→ **WHAT IS NEEDED**
Extract each line holding the word "данные" from the entries.

--- RECORDS ---

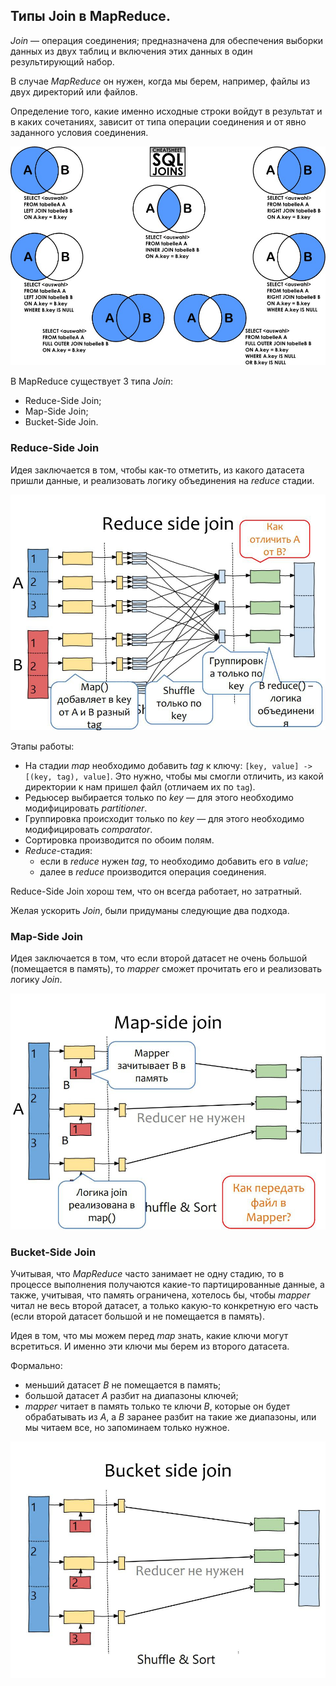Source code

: ## Типы Join в MapReduce.

_Join_ — операция соединения; предназначена для обеспечения выборки данных из двух таблиц и включения этих данных в один результирующий набор.

В случае _MapReduce_ он нужен, когда мы берем, например, файлы из двух директорий или файлов.

Определение того, какие именно исходные строки войдут в результат и в каких сочетаниях, зависит от типа операции соединения и от явно заданного условия соединения.

![Типы JOIN'ов](images/sqljoins-cheatsheet.png "Типы JOIN'ов")

В MapReduce существует 3 типа _Join_:
* Reduce-Side Join;
* Map-Side Join;
* Bucket-Side Join.

### Reduce-Side Join

Идея заключается в том, чтобы как-то отметить, из какого датасета пришли данные, и реализовать логику объединения на _reduce_ стадии.

![Reduce-Side Join](images/reduce.jpg "Reduce-Side Join")

Этапы работы:

* На стадии _map_ необходимо добавить _tag_ к ключу: `[key, value] -> [(key, tag), value]`. Это нужно, чтобы мы смогли отличить, из какой директории к нам пришел файл (отличаем их по `tag`).
* Редьюсер выбирается только по _key_ — для этого необходимо модифицировать _partitioner_.
* Группировка происходит только по _key_ — для этого необходимо модифицировать _comparator_.
* Сортировка производится по обоим полям.
* _Reduce_-стадия:
  * если в _reduce_ нужен _tag_, то необходимо добавить его в _value_;
  * далее в _reduce_ производится операция соединения.

Reduce-Side Join хорош тем, что он всегда работает, но затратный.

Желая ускорить _Join_, были придуманы следующие два подхода.

### Map-Side Join

Идея заключается в том, что если второй датасет не очень большой (помещается в память), то _mapper_ сможет прочитать его и реализовать логику _Join_.

![Map-Side Join](images/map.jpg "Map-Side Join")

### Bucket-Side Join

Учитывая, что _MapReduce_ часто занимает не одну стадию, то в процессе выполнения получаются какие-то партицированные данные, а также, учитывая, что память ограничена, хотелось бы, чтобы _mapper_ читал не весь второй датасет, а только какую-то конкретную его часть (если второй датасет большой и не помещается в память).

Идея в том, что мы можем перед _map_ знать, какие ключи могут всретиться. И именно эти ключи мы берем из второго датасета.

Формально:
* меньший датасет _B_ не помещается в память;
* большой датасет _A_ разбит на диапазоны ключей;
* _mapper_ читает в память только те ключи _B_, которые он будет обрабатывать из _A_, а _B_ заранее разбит на такие же диапазоны, или мы читаем все, но запоминаем только нужное.

![Bucket-Side Join](images/bucket.jpg "Bucket-Side Join")
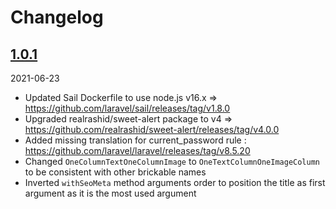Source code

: # Changelog

## [1.0.1](compare-with-previous-version-link)

2021-06-23

* Updated Sail Dockerfile to use node.js v16.x => https://github.com/laravel/sail/releases/tag/v1.8.0
* Upgraded realrashid/sweet-alert package to v4 => https://github.com/realrashid/sweet-alert/releases/tag/v4.0.0
* Added missing translation for current_password rule : https://github.com/laravel/laravel/releases/tag/v8.5.20
* Changed `OneColumnTextOneColumnImage` to `OneTextColumnOneImageColumn` to be consistent with other brickable names
* Inverted `withSeoMeta` method arguments order to position the title as first argument as it is the most used argument
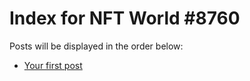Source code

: # Index for NFT World #8760
Posts will be displayed in the order below:

- [Your first post](./001-first.md)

---

→ **ANSWER SECTION**
Идея заключается в том, чтобы как-то отметить, из какого датасета пришли данные, и реализовать логику объединения на _reduce_ стадии.
Учитывая, что _MapReduce_ часто занимает не одну стадию, то в процессе выполнения получаются какие-то партицированные данные, а также, учитывая, что память ограничена, хотелось бы, чтобы _mapper_ читал не весь второй датасет, а только какую-то конкретную его часть (если второй датасет большой и не помещается в память).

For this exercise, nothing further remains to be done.